• _What is being asked_
Reproduce the records below exactly from their first line through the line containing "postlarni ko'rish(4 tasini)", omitting all pictures.

• _The input_

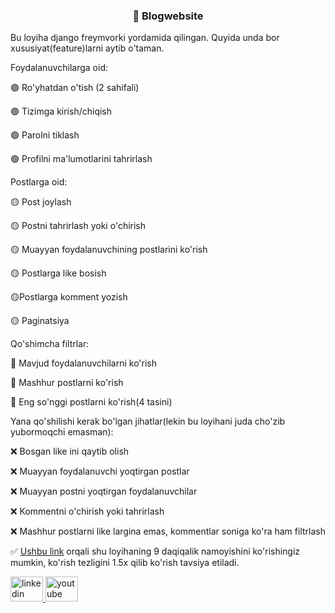 <h3 style="text-align: center;">🔴 Blogwebsite</h3>

Bu loyiha django freymvorki yordamida qilingan. Quyida unda bor xususiyat(feature)larni aytib o'taman.

Foydalanuvchilarga oid:

🟢 Ro'yhatdan o'tish (2 sahifali)

🟢 Tizimga kirish/chiqish

🟢 Parolni tiklash

🟢 Profilni ma'lumotlarini tahrirlash


Postlarga oid:

🟡 Post joylash

🟡 Postni tahrirlash yoki o'chirish

🟡 Muayyan foydalanuvchining postlarini ko'rish

🟡 Postlarga like bosish

🟡Postlarga komment yozish

🟡 Paginatsiya


Qo'shimcha filtrlar:

🔵 Mavjud foydalanuvchilarni ko'rish

🔵 Mashhur postlarni ko'rish

🔵 Eng so'nggi postlarni ko'rish(4 tasini)


Yana qo'shilishi kerak bo'lgan jihatlar(lekin bu loyihani juda cho'zib yubormoqchi emasman):

❌ Bosgan like ini qaytib olish

❌ Muayyan foydalanuvchi yoqtirgan postlar

❌ Muayyan postni yoqtirgan foydalanuvchilar

❌ Kommentni o'chirish yoki tahrirlash

❌ Mashhur postlarni like largina emas, kommentlar soniga ko'ra ham filtrlash

✅ <a href="https://youtu.be/wPqwJB7Zv3o?feature=shared" target="_blank">Ushbu link</a> orqali shu loyihaning 9 daqiqalik namoyishini ko'rishingiz mumkin, ko'rish tezligini 1.5x qilib ko'rish tavsiya etiladi.


  <a href="https://www.linkedin.com/in/ulug-bek-tojimakhammatov%F0%9F%87%B5%F0%9F%87%B8-8434b125a/" target="_blank">
    <img src="https://raw.githubusercontent.com/maurodesouza/profile-readme-generator/master/src/assets/icons/social/linkedin/default.svg" width="52" height="40" alt="linkedin logo"  />
  </a>
  <a href="https://www.youtube.com/channel/@ulugbekpy" target="_blank">
    <img src="https://raw.githubusercontent.com/maurodesouza/profile-readme-generator/master/src/assets/icons/social/youtube/default.svg" width="52" height="40" alt="youtube logo"  />
  </a>
</div>

###
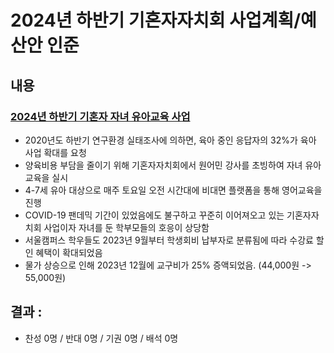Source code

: 2024년 하반기 기혼자자치회 사업계획/예산안 인준
===

## 내용

### [2024년 하반기 기혼자 자녀 유아교육 사업](퀴니쿠니_사업계획서.md)

- 2020년도 하반기 연구환경 실태조사에 의하면, 육아 중인 응답자의 32%가 육아 사업 확대를 요청
- 양육비용 부담을 줄이기 위해 기혼자자치회에서 원어민 강사를 초빙하여 자녀 유아교육을 실시
- 4-7세 유아 대상으로 매주 토요일 오전 시간대에 비대면 플랫폼을 통해 영어교육을 진행
- COVID-19 팬데믹 기간이 있었음에도 불구하고 꾸준히 이어져오고 있는 기혼자자치회 사업이자 자녀를 둔 학부모들의 호응이 상당함
- 서울캠퍼스 학우들도 2023년 9월부터 학생회비 납부자로 분류됨에 따라 수강료 할인 혜택이 확대되었음
- 물가 상승으로 인해 2023년 12월에 교구비가 25% 증액되었음. (44,000원 -> 55,000원)

## 결과 : 
- 찬성 0명 / 반대 0명 / 기권 0명 / 배석 0명
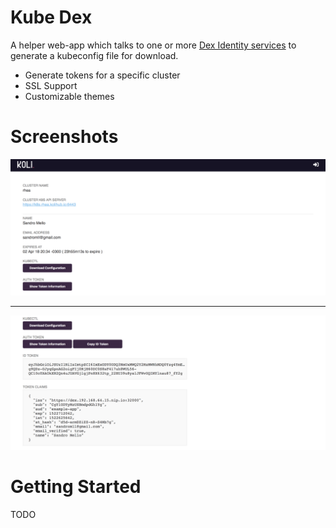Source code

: # Kube Dex

A helper web-app which talks to one or more [Dex Identity services](https://github.com/coreos/dex) to generate a kubeconfig file for download.

- Generate tokens for a specific cluster
- SSL Support
- Customizable themes

# Screenshots

![Index Page](examples/index-page.png)

---

![Token Info](examples/token-info.png)

# Getting Started

TODO
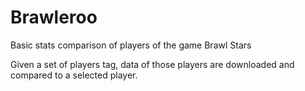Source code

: # Brawleroo
Basic stats comparison of players of the game Brawl Stars

Given a set of players tag, data of those players are downloaded and compared to a selected player.
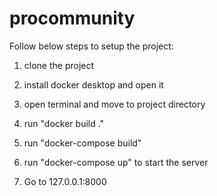 # procommunity

Follow below steps to setup the project:

1. clone the project
2. install docker desktop and open it
3. open terminal and move to project directory
4. run "docker build ."
5. run "docker-compose build"
6. run "docker-compose up" to start the server

7. Go to 127.0.0.1:8000

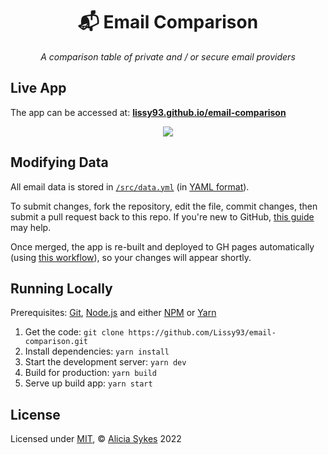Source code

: <h1 align="center">📬 Email Comparison</h1>
<p align="center">
  <i>A comparison table of private and / or secure email providers</i>
</p>

## Live App

The app can be accessed at: **[lissy93.github.io/email-comparison](https://lissy93.github.io/email-comparison)**


<p align="center">
  <a href="https://lissy93.github.io/email-comparison/">
    <img src="https://i.ibb.co/f8ZfxmW/email-comparison-screenshot.png" />
  </a>
</p>

## Modifying Data

All email data is stored in [`/src/data.yml`](https://github.com/Lissy93/email-comparison/blob/master/src/data.yml) (in [YAML format](https://yaml.org/)).

To submit changes, fork the repository, edit the file, commit changes, then submit a pull request back to this repo. If you're new to GitHub, [this guide](https://www.freecodecamp.org/news/how-to-make-your-first-pull-request-on-github/) may help.

Once merged, the app is re-built and deployed to GH pages automatically (using [this workflow](https://github.com/Lissy93/email-comparison/blob/master/.github/workflows/deploy-gh-pages.yml)), so your changes will appear shortly.

## Running Locally

Prerequisites: [Git](https://git-scm.com/), [Node.js](https://nodejs.org/) and either [NPM](https://npmjs.org/) or [Yarn](https://yarnpkg.com/)

1. Get the code: `git clone https://github.com/Lissy93/email-comparison.git`
2. Install dependencies: `yarn install`
3. Start the development server: `yarn dev`
4. Build for production: `yarn build`
5. Serve up build app: `yarn start`

## License

Licensed under [MIT](https://github.com/Lissy93/email-comparison/blob/master/LICENSE),
© [Alicia Sykes](https://aliciasykes.com) 2022
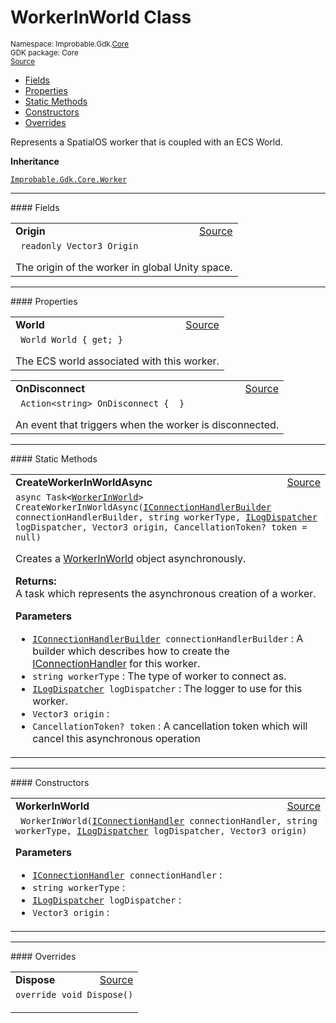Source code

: 
# WorkerInWorld Class
<sup>
Namespace: Improbable.Gdk.<a href="{{urlRoot}}/api/core-index">Core</a><br/>
GDK package: Core<br/>
<a href="https://www.github.com/spatialos/gdk-for-unity/blob/0.3.3/workers/unity/Packages/io.improbable.gdk.core/Worker/WorkerInWorld.cs/#L13">Source</a>
<style>
a code {
                    padding: 0em 0.25em!important;
}
code {
                    background-color: #ffffff!important;
}
</style>
</sup>
<nav id="pageToc" class="page-toc"><ul><li><a href="#fields">Fields</a>
<li><a href="#properties">Properties</a>
<li><a href="#static-methods">Static Methods</a>
<li><a href="#constructors">Constructors</a>
<li><a href="#overrides">Overrides</a>
</ul></nav>

</p>



<p>Represents a SpatialOS worker that is coupled with an ECS World. </p>



</p>

<b>Inheritance</b>

<code><a href="{{urlRoot}}/api/core/worker">Improbable.Gdk.Core.Worker</a></code>






</p>
<hr style="width:100%; border-top-color:#d8d8d8" />
#### Fields


</p>




<table width="100%">
    <tr>
        <td style="border-right:none"><a id="origin"></a><b>Origin</b></td>
        <td style="border-left:none; text-align:right"><a href="https://www.github.com/spatialos/gdk-for-unity/blob/0.3.3/workers/unity/Packages/io.improbable.gdk.core/Worker/WorkerInWorld.cs/#L18">Source</a></td>
    </tr>
    <tr>
        <td colspan="2">
<code> readonly Vector3 Origin</code></p>
The origin of the worker in global Unity space. 

</td>
    </tr>
</table>





</p>
<hr style="width:100%; border-top-color:#d8d8d8" />
#### Properties


</p>




<table width="100%">
    <tr>
        <td style="border-right:none"><a id="world"></a><b>World</b></td>
        <td style="border-left:none; text-align:right"><a href="https://www.github.com/spatialos/gdk-for-unity/blob/0.3.3/workers/unity/Packages/io.improbable.gdk.core/Worker/WorkerInWorld.cs/#L23">Source</a></td>
    </tr>
    <tr>
        <td colspan="2">
<code> World World { get; }</code></p>
The ECS world associated with this worker. 


</td>
    </tr>
</table>


<table width="100%">
    <tr>
        <td style="border-right:none"><a id="ondisconnect"></a><b>OnDisconnect</b></td>
        <td style="border-left:none; text-align:right"><a href="https://www.github.com/spatialos/gdk-for-unity/blob/0.3.3/workers/unity/Packages/io.improbable.gdk.core/Worker/WorkerInWorld.cs/#L28">Source</a></td>
    </tr>
    <tr>
        <td colspan="2">
<code> Action&lt;string&gt; OnDisconnect {  }</code></p>
An event that triggers when the worker is disconnected. 


</td>
    </tr>
</table>




</p>
<hr style="width:100%; border-top-color:#d8d8d8" />
#### Static Methods


</p>




<table width="100%">
    <tr>
        <td style="border-right:none"><a id="createworkerinworldasync-iconnectionhandlerbuilder-string-ilogdispatcher-vector3-cancellationtoken"></a><b>CreateWorkerInWorldAsync</b></td>
        <td style="border-left:none; text-align:right"><a href="https://www.github.com/spatialos/gdk-for-unity/blob/0.3.3/workers/unity/Packages/io.improbable.gdk.core/Worker/WorkerInWorld.cs/#L60">Source</a></td>
    </tr>
    <tr>
        <td colspan="2">
<code>async Task&lt;<a href="{{urlRoot}}/api/core/worker-in-world">WorkerInWorld</a>&gt; CreateWorkerInWorldAsync(<a href="{{urlRoot}}/api/core/i-connection-handler-builder">IConnectionHandlerBuilder</a> connectionHandlerBuilder, string workerType, <a href="{{urlRoot}}/api/core/i-log-dispatcher">ILogDispatcher</a> logDispatcher, Vector3 origin, CancellationToken? token = null)</code></p>
Creates a <a href="{{urlRoot}}/api/core/worker-in-world">WorkerInWorld</a> object asynchronously. 
</p><b>Returns:</b></br>A task which represents the asynchronous creation of a worker.

</p>

<b>Parameters</b>

<ul>
<li><code><a href="{{urlRoot}}/api/core/i-connection-handler-builder">IConnectionHandlerBuilder</a> connectionHandlerBuilder</code> : A builder which describes how to create the <a href="{{urlRoot}}/api/core/i-connection-handler">IConnectionHandler</a> for this worker. </li>
<li><code>string workerType</code> : The type of worker to connect as.</li>
<li><code><a href="{{urlRoot}}/api/core/i-log-dispatcher">ILogDispatcher</a> logDispatcher</code> : The logger to use for this worker.</li>
<li><code>Vector3 origin</code> : </li>
<li><code>CancellationToken? token</code> : A cancellation token which will cancel this asynchronous operation</li>
</ul>





</td>
    </tr>
</table>




</p>
<hr style="width:100%; border-top-color:#d8d8d8" />
#### Constructors


</p>




<table width="100%">
    <tr>
        <td style="border-right:none"><a id="workerinworld-iconnectionhandler-string-ilogdispatcher-vector3"></a><b>WorkerInWorld</b></td>
        <td style="border-left:none; text-align:right"><a href="https://www.github.com/spatialos/gdk-for-unity/blob/0.3.3/workers/unity/Packages/io.improbable.gdk.core/Worker/WorkerInWorld.cs/#L37">Source</a></td>
    </tr>
    <tr>
        <td colspan="2">
<code> WorkerInWorld(<a href="{{urlRoot}}/api/core/i-connection-handler">IConnectionHandler</a> connectionHandler, string workerType, <a href="{{urlRoot}}/api/core/i-log-dispatcher">ILogDispatcher</a> logDispatcher, Vector3 origin)</code></p>



</p>

<b>Parameters</b>

<ul>
<li><code><a href="{{urlRoot}}/api/core/i-connection-handler">IConnectionHandler</a> connectionHandler</code> : </li>
<li><code>string workerType</code> : </li>
<li><code><a href="{{urlRoot}}/api/core/i-log-dispatcher">ILogDispatcher</a> logDispatcher</code> : </li>
<li><code>Vector3 origin</code> : </li>
</ul>





</td>
    </tr>
</table>





</p>
<hr style="width:100%; border-top-color:#d8d8d8" />
#### Overrides


</p>




<table width="100%">
    <tr>
        <td style="border-right:none"><a id="dispose"></a><b>Dispose</b></td>
        <td style="border-left:none; text-align:right"><a href="https://www.github.com/spatialos/gdk-for-unity/blob/0.3.3/workers/unity/Packages/io.improbable.gdk.core/Worker/WorkerInWorld.cs/#L88">Source</a></td>
    </tr>
    <tr>
        <td colspan="2">
<code>override void Dispose()</code></p>






</td>
    </tr>
</table>




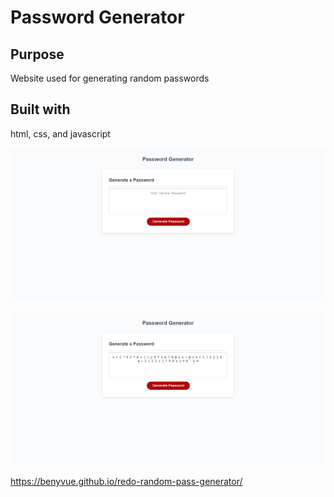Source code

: # Password Generator

## Purpose 
Website used for generating random passwords

## Built with
html, css, and javascript

![Password-Generator-Homepage](./develop/images/password-generator-home.png)

![Password-Generator-active](./develop/images/password-generator-in-action.png)

https://benyvue.github.io/redo-random-pass-generator/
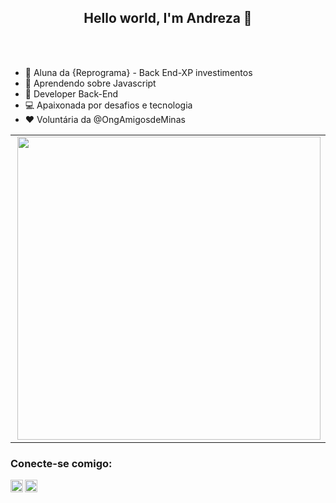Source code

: <h2 align="center"> Hello world, I'm Andreza 👋</h2><br><br />




- :purple_heart: Aluna da {Reprograma} - Back End-XP investimentos
- :green_book: Aprendendo sobre Javascript
- :dart: Developer Back-End
- :computer: Apaixonada por desafios e tecnologia
- :heart: Voluntária da @OngAmigosdeMinas

<right>
<table>
  <tr>
      <td><img width="485px" align="right" src="https://github-readme-stats.vercel.app/api?username=AndrezaMaia&theme=default" /></td>
 
  </tr>   
</table>
</right>


### Conecte-se comigo:
[<img align="left"  width="20px" src="https://cdn.jsdelivr.net/npm/simple-icons@3.4.0/icons/linkedin.svg" />](https://www.linkedin.com/in/andreza-maia/)
[<img align="left" alt="andrezamaya | Instagram" width="20px" src="https://cdn.jsdelivr.net/npm/simple-icons@v3/icons/instagram.svg" />](https://www.instagram.com/andrezamaya/)
<br />

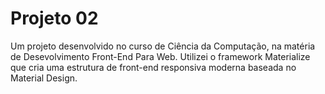 # Projeto 02
Um projeto desenvolvido no curso de Ciência da Computação, na matéria de Desevolvimento Front-End Para Web. Utilizei o framework Materialize que cria uma estrutura de front-end responsiva moderna baseada no Material Design.
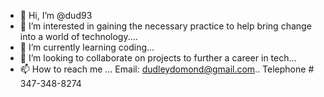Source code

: - 👋 Hi, I’m @dud93
- 👀 I’m interested in gaining the necessary practice to help bring change into a world of technology....
- 🌱 I’m currently learning coding...
- 💞️ I’m looking to collaborate on projects to further a career in tech...
- 📫 How to reach me ... Email: dudleydomond@gmail.com.. Telephone # 347-348-8274

<!---
dud93/dud93 is a ✨ special ✨ repository because its `README.md` (this file) appears on your GitHub profile.
You can click the Preview link to take a look at your changes.
--->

• _Written answer_
 <h3 style="text-align: center;">🔴 Blogwebsite</h3>

Bu loyiha django freymvorki yordamida qilingan. Quyida unda bor xususiyat(feature)larni aytib o'taman.

Foydalanuvchilarga oid:

🟢 Ro'yhatdan o'tish (2 sahifali)

🟢 Tizimga kirish/chiqish

🟢 Parolni tiklash

🟢 Profilni ma'lumotlarini tahrirlash


Postlarga oid:

🟡 Post joylash

🟡 Postni tahrirlash yoki o'chirish

🟡 Muayyan foydalanuvchining postlarini ko'rish

🟡 Postlarga like bosish

🟡Postlarga komment yozish

🟡 Paginatsiya


Qo'shimcha filtrlar:

🔵 Mavjud foydalanuvchilarni ko'rish

🔵 Mashhur postlarni ko'rish

🔵 Eng so'nggi postlarni ko'rish(4 tasini)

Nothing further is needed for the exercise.